- **Your assignment**
List, from the lines below, each one with "POST" in it.
━━ Record extracts
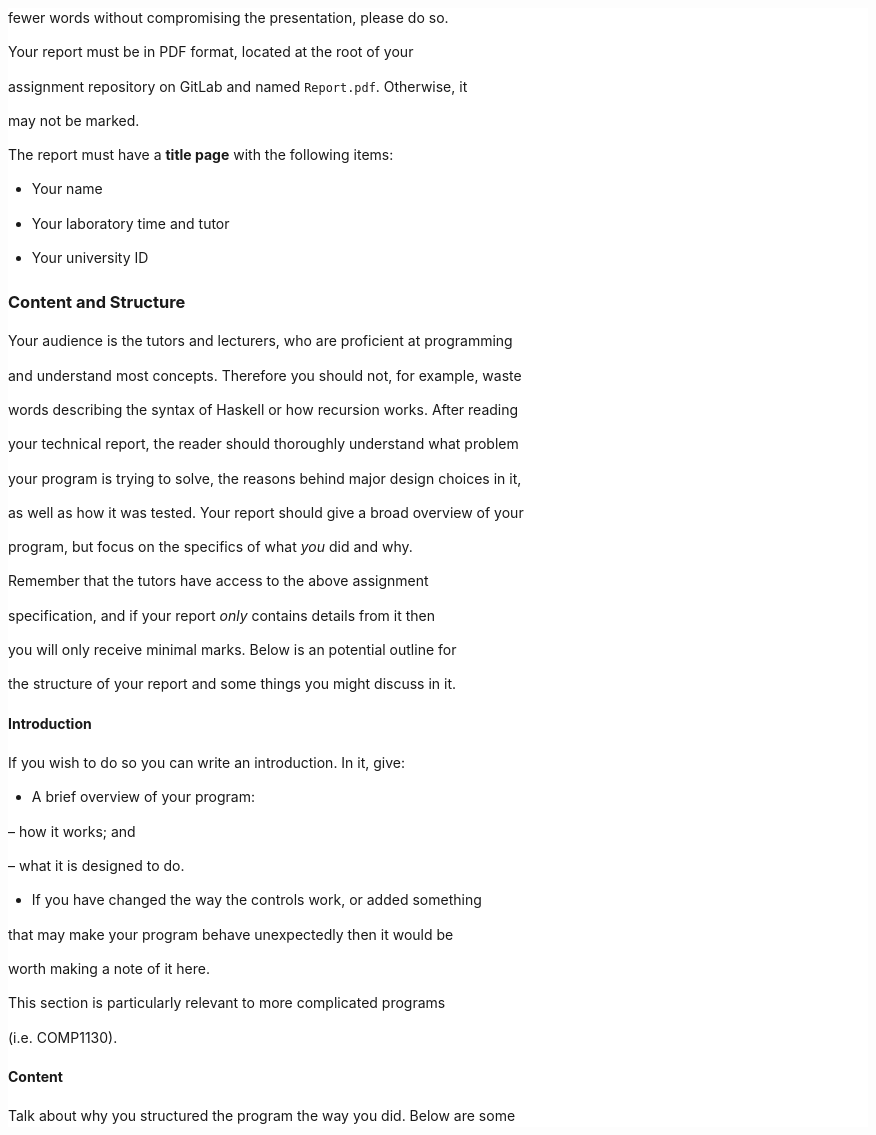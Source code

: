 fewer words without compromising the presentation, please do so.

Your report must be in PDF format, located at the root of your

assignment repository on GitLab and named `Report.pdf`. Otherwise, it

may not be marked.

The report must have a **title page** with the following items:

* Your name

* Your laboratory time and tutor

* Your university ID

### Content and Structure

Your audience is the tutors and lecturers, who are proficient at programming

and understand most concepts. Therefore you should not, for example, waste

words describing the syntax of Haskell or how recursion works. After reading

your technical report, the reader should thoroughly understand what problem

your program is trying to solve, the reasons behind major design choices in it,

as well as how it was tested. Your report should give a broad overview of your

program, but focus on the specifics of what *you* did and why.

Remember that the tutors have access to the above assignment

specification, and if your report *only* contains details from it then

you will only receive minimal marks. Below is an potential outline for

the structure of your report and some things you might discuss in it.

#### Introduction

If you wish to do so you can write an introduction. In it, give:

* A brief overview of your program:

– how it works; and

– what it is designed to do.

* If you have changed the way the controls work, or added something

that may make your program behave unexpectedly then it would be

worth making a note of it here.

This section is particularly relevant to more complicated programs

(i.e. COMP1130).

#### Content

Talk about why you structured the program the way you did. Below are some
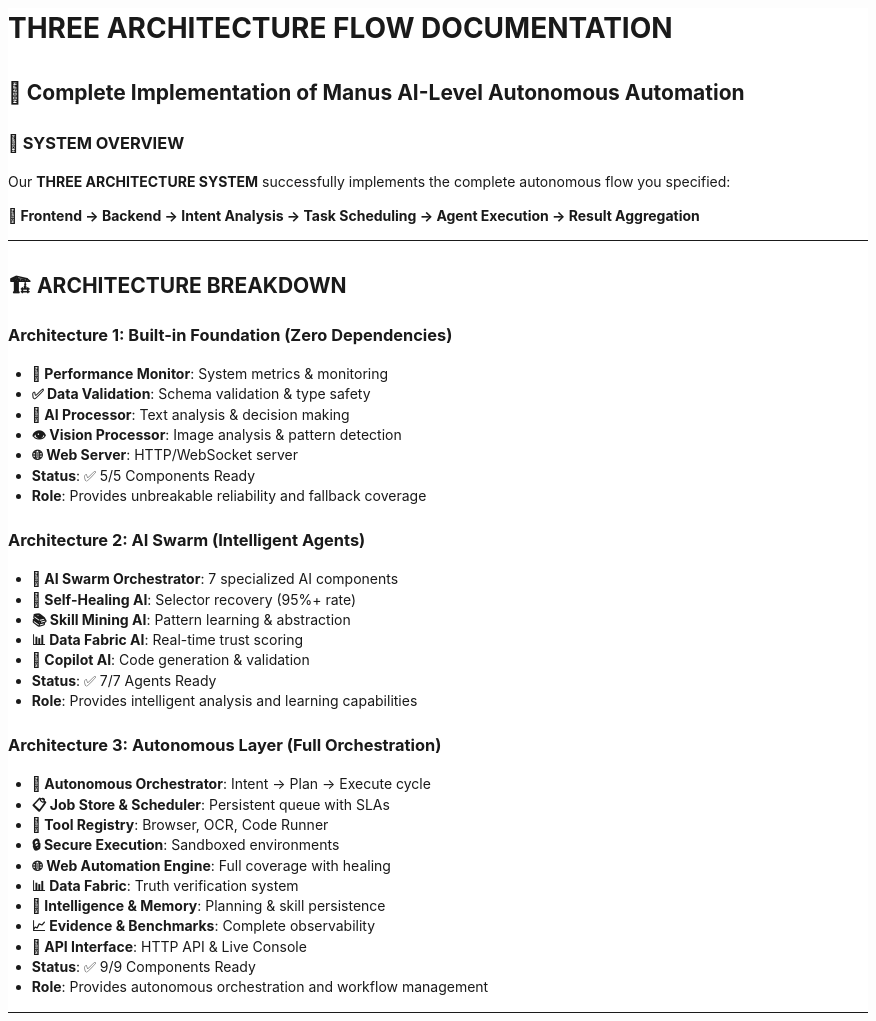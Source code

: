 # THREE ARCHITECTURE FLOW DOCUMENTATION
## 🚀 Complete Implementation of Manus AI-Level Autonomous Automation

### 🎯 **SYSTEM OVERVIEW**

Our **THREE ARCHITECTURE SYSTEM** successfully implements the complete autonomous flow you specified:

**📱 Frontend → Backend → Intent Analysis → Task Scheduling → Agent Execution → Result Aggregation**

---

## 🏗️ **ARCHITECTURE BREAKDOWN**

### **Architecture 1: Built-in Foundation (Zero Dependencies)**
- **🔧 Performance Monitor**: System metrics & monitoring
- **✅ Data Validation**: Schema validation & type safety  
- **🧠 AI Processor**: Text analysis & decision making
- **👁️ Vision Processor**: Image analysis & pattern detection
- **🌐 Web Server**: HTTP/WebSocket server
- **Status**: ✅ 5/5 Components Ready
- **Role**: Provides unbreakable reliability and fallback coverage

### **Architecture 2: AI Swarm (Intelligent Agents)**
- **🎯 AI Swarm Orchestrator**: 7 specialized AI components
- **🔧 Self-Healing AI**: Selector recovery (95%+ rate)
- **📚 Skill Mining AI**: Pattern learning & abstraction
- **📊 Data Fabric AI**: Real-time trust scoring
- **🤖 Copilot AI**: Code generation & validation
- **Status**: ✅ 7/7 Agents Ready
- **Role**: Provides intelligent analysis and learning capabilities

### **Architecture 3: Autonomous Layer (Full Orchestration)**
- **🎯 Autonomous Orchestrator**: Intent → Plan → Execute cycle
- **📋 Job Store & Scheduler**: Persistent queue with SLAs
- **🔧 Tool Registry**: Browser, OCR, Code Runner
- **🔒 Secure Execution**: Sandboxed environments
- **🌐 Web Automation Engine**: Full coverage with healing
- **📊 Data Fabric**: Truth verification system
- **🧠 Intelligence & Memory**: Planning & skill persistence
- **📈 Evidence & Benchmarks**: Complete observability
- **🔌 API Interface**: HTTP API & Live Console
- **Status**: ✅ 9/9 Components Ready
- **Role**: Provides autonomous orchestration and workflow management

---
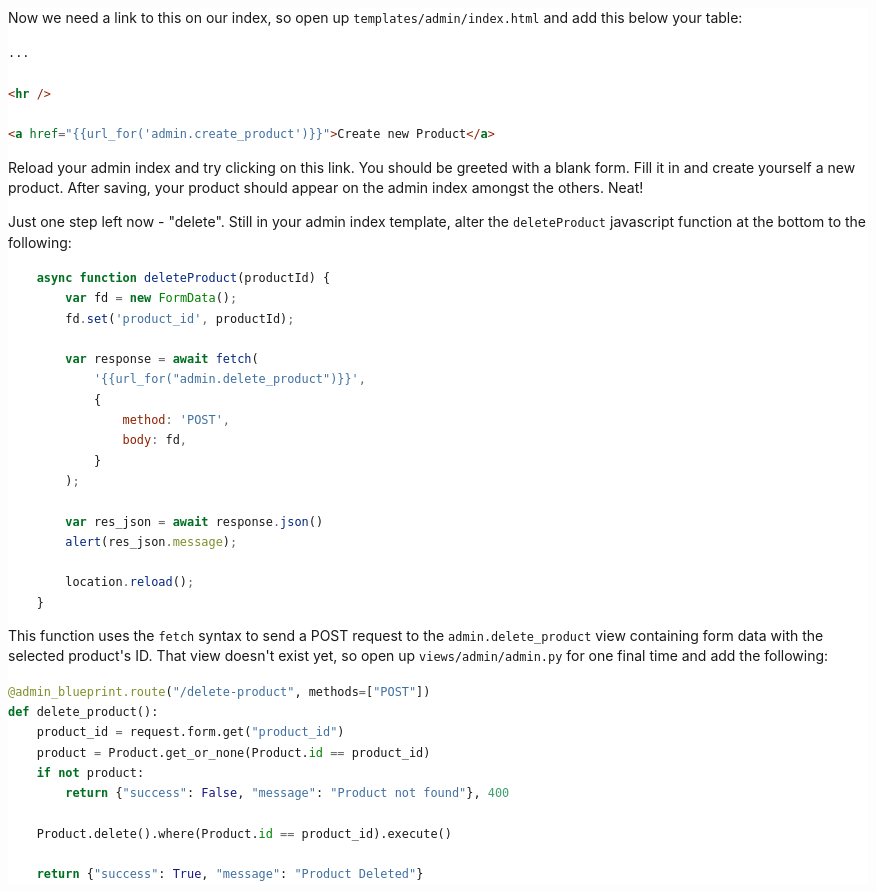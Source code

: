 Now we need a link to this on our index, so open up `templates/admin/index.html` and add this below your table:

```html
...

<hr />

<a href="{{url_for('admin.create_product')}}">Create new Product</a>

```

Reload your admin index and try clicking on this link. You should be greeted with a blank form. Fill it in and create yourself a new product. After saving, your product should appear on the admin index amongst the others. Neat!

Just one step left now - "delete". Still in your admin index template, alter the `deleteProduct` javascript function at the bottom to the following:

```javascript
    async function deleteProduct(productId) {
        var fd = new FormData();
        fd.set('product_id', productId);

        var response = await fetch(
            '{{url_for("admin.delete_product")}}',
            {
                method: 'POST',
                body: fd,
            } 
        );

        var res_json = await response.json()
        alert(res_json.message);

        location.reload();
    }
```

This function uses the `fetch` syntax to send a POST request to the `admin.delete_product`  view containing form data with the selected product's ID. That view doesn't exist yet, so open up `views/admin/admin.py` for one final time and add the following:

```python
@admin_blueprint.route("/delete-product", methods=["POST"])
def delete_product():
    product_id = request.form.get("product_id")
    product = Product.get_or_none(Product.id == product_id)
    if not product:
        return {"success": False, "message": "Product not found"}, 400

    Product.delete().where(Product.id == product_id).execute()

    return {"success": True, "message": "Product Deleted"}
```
━━━━
- **Result of this task**
                method: 'POST',
This function uses the `fetch` syntax to send a POST request to the `admin.delete_product`  view containing form data with the selected product's ID. That view doesn't exist yet, so open up `views/admin/admin.py` for one final time and add the following:
@admin_blueprint.route("/delete-product", methods=["POST"])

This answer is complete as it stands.